The Young Diana, by Anna Hyatt Huntington, set in the Brookgreen Gardens in South Carolina.

The Gardens were set up in 1930 by New York industrialist Archer Huntington and his sculptor wife, Anna Hyatt Huntington, as a natural outdoor setting for Mrs. Huntington's sculpture and for the preservation of southeastern flaura and fauna. It was the first 'public' sculpture garden in the US.

RELATED: Art, Sculpture

4 comments:

Julian Pistorius said...

That is truly breathtaking.

Nice find PC.

Anonymous said...

Wasn't this the statue that was made via Bette Davis modeling for it when she was 18 yrs old?

Carson Barnes said...

Cast in 1924, so likely modeled the year before; Davis was born 1908, so she'd have been fifteen when this was modeled.

Carson Barnes said...

Indeed, I've been researching this and can't find definitive statements ("I modeled for Mrs.

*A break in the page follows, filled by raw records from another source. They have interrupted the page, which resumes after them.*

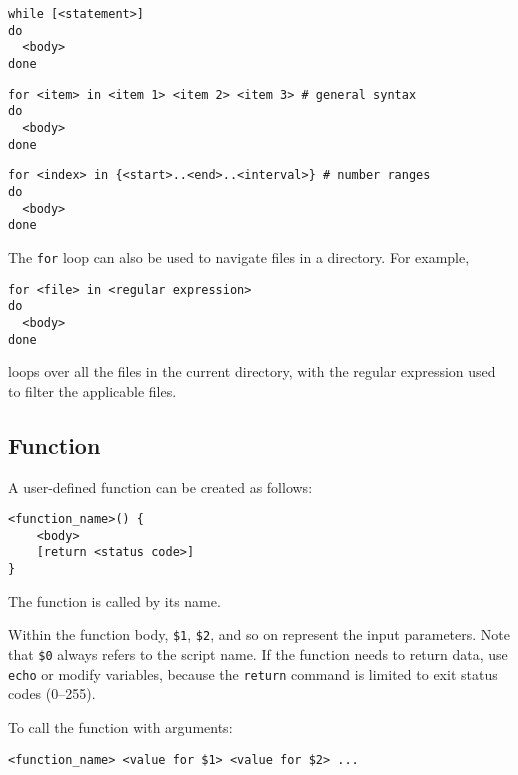 \begin{lstlisting}
while [<statement>]
do
  <body>
done
\end{lstlisting}

\begin{lstlisting}
for <item> in <item 1> <item 2> <item 3> # general syntax
do
  <body>
done
\end{lstlisting}

\begin{lstlisting}
for <index> in {<start>..<end>..<interval>} # number ranges
do
  <body>
done
\end{lstlisting}

The \verb|for| loop can also be used to navigate files in a directory. For example,
\begin{lstlisting}
for <file> in <regular expression>
do
  <body>
done
\end{lstlisting}
loops over all the files in the current directory, with the regular expression used to filter the applicable files.

\subsection{Function}

A user-defined function can be created as follows:
\begin{lstlisting}
<function_name>() {
    <body>
    [return <status code>]
}
\end{lstlisting}

The function is called by its name.

Within the function body, \verb|$1|, \verb|$2|, and so on represent the input parameters. Note that \verb|$0| always refers to the script name. If the function needs to return data, use \verb|echo| or modify variables, because the \verb|return| command is limited to exit status codes (0–255).

To call the function with arguments:
\begin{lstlisting}
<function_name> <value for $1> <value for $2> ...
\end{lstlisting}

Huntington when I was 15") but can find enough to piece together to suggest this is a portrait of Bette Davis at 15. It wasn't uncommon in the early 20th century for women sculptors and some men as well to sculpt what we'd now call underage girls in the nude or seminude; see works by Harriet Whitney Frishmuth who worked with at least one girl of 13, a ballerina in training; Edward McCartan who hired young girls through the New York art school of whose sculpture department he was chairperson.